Fact 4.5: Any cube has exterior measure equal to its volume
Take any cube \(Q\). Obviously its closure covers it and has the same volume, so \(m_*(Q) \leq |Q|\). For the reverse inequality, take an \(\varepsilon\)-smaller closed cube \(Q'\). Clearly \(|Q'| \leq m_*(Q)\) but letting \(\varepsilon\) limit to zero we get \(|Q| \leq m_*(Q)\) (this operation is like the reverse of taking an \(\varepsilon\)-bigger open cube that we did above).
Fact 5: Any rectangle has exterior measure equal to its volume
If we do the same expanding + finite subcover from compactness argument from Fact 4, we get \(|R| \leq m_*(R)\) (notice that this is the opposite of the "easy" direction from the previous facts).
For the reverse direction, it suffices to find a closed cube covering with total volume \(\leq |R|\). We do this by allowing for some error and letting the error go to 0.

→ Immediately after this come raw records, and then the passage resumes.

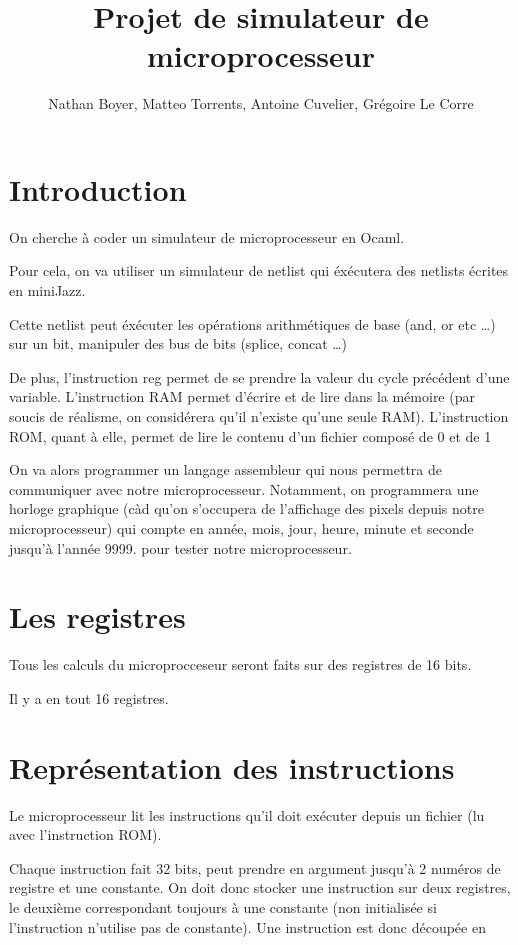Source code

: \documentclass[12pt,a4paper,french]{article}
\title{Projet de simulateur de microprocesseur}
\author{Nathan Boyer, Matteo Torrents, Antoine Cuvelier, Grégoire Le Corre}
\begin{document}
\maketitle

\section*{Introduction}

On cherche à coder un simulateur de microprocesseur en Ocaml.

Pour cela, on va utiliser un simulateur de netlist qui éxécutera des netlists écrites en miniJazz.

Cette netlist peut éxécuter les opérations arithmétiques de base (and, or etc \ldots) sur un bit, manipuler des bus de bits (splice, concat \ldots)

De plus, l'instruction reg permet de se prendre la valeur du cycle précédent d'une variable. L'instruction RAM permet d'écrire et de lire dans la mémoire
(par soucis de réalisme, on considérera qu'il n'existe qu'une seule RAM). L'instruction ROM, quant à elle, permet de lire le contenu d'un fichier composé de 0 et de 1

On va alors programmer un langage assembleur qui nous permettra de communiquer avec notre microprocesseur. Notamment, on programmera une horloge graphique (càd qu'on s'occupera
de l'affichage des pixels depuis notre microprocesseur) qui compte en année, mois, jour, heure, minute et seconde jusqu'à l'année 9999.
pour tester notre microprocesseur.


\section{Les registres}

Tous les calculs du microprocceseur seront faits sur des registres de 16 bits.

Il y a en tout 16 registres.


\section{Représentation des instructions}

Le microprocesseur lit les instructions qu'il doit exécuter depuis un fichier (lu avec l'instruction ROM).

Chaque instruction fait 32 bits, peut prendre en argument jusqu'à 2 numéros de registre et une constante. On doit donc stocker une instruction sur deux registres, le deuxième correspondant toujours à une constante (non initialisée si l'instruction n'utilise pas de constante). Une instruction est donc découpée en 
\end{document}
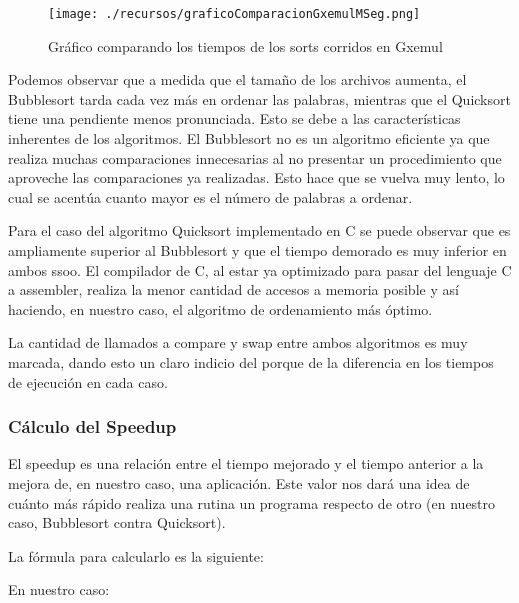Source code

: \documentclass[a4paper,10pt]{article}
\begin{document}
\begin{figure}[h!]
	\centering
	\texttt{[image: ./recursos/graficoComparacionGxemulMSeg.png]}
	\caption{Gr\'afico comparando los tiempos de los sorts corridos en Gxemul}
\end{figure}


\newpage
\bigskip
Podemos observar que a medida que el tamaño de los archivos aumenta, el Bubblesort tarda cada vez más en ordenar las palabras, mientras que el Quicksort tiene una pendiente menos pronunciada. Esto se debe a las características inherentes de los algoritmos. El Bubblesort no es un algoritmo eficiente ya que realiza muchas comparaciones innecesarias al no presentar un procedimiento que aproveche las comparaciones ya realizadas. Esto hace que se vuelva muy lento, lo cual se acent\'ua cuanto mayor es el n\'umero de palabras a ordenar.

Para el caso del algoritmo Quicksort implementado en C se puede observar que es ampliamente superior al Bubblesort y que el tiempo demorado es muy inferior en ambos ssoo. El compilador de C, al estar ya optimizado para pasar del lenguaje C a assembler, realiza la menor cantidad de accesos a memoria posible y así haciendo, en nuestro caso, el algoritmo de ordenamiento más óptimo.

La cantidad de llamados a compare y swap entre ambos algoritmos es muy marcada, dando esto un claro indicio del porque de la diferencia en los tiempos de ejecuci\'on en cada caso.



\newpage
\subsubsection{C\'alculo del Speedup}
El speedup es una relaci\'on entre el tiempo mejorado y el tiempo anterior a la mejora de, en nuestro caso, una aplicaci\'on. Este valor nos dar\'a una idea de cu\'anto m\'as r\'apido realiza una rutina un programa respecto de otro (en nuestro caso, Bubblesort contra Quicksort).

La f\'ormula para calcularlo es la siguiente:
\begin{center}
\end{center}

\medskip
En nuestro caso:

\begin{center}
\end{center}
\smallskip
\begin{center}
\end{center}
\end{document}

More precisely, subdivide space into cubes of sidelength \(1/k\). Then let \(Q\) be the set of cubes contained in \(R\), and let \(Q'\) be the set of cubes that intersect both \(R\) and the complement of \(R\). Clearly both sets are finite, and their union is a cover of \(R\). First, note that by doing a similar "extending faces" argument to before, the sum of volumes of cubes in \(Q\) is \(\leq |R|\).
Next, we can estimate the size of \(Q'\). The cubes intersecting one face of the rectangle will be "one cube thick", and will be basically a grid of cubes. The number of cubes in each dimension is \(O((b_i-a_i)k)\) where \(i\) is the dimension in question. Thus, (dropping the constant), the number of cubes on each face is \(O(k^{d-1})\). Then the number of cubes in all of \(Q'\) is still \(O(k^{d-1})\) because we're just summing over some fixed, finite number of faces.
Then since the volume of each cube is \(1/k^d\), the sum of their volumes is \(O(1/k)\).
Thus we get: \begin{align} \sum_{A \in Q \cup Q'} |A| &= \sum_{A \in Q}|A| + \sum_{A \in Q'} |A| \\ &\leq |R| + O(1/k) \\ \end{align} where the error term goes to zero as \(k \to \infty\) giving us the desired inequality.
Fact 6: \(m_*(A) = \inf m_*(\fO)\) where the infimum runs over all open sets containing \(A\)
One direction inequality is easy thanks to monotonicity. For the other direction, take a closed cube covering of \(A\) with error \(\e\). Then, expand each cube to a slighly bigger open cube, and do the trick of making the errors exponentially decreasing. Then by subadditivity the exterior measure of the union of the open cubes is at most the sum of the exterior measures, which will be \(m_*(A)\) plus some negligible error term. But the union of the open cubes is an open set containing \(A\), giving the desired result.
Fact 7: If \(d(A_1, A_2) > 0\), \(m_*(A_1 \cup A_2) = m_*(A_1) + m_*(A_2)\)
This statement is a special case of "additivity". In general, we might want and expect that the measure of the disjoint union of two sets is just the sum of the measures. However, this is not generally true, and we'll see this later. However, we can prove additivity right now for sets that have positive distance.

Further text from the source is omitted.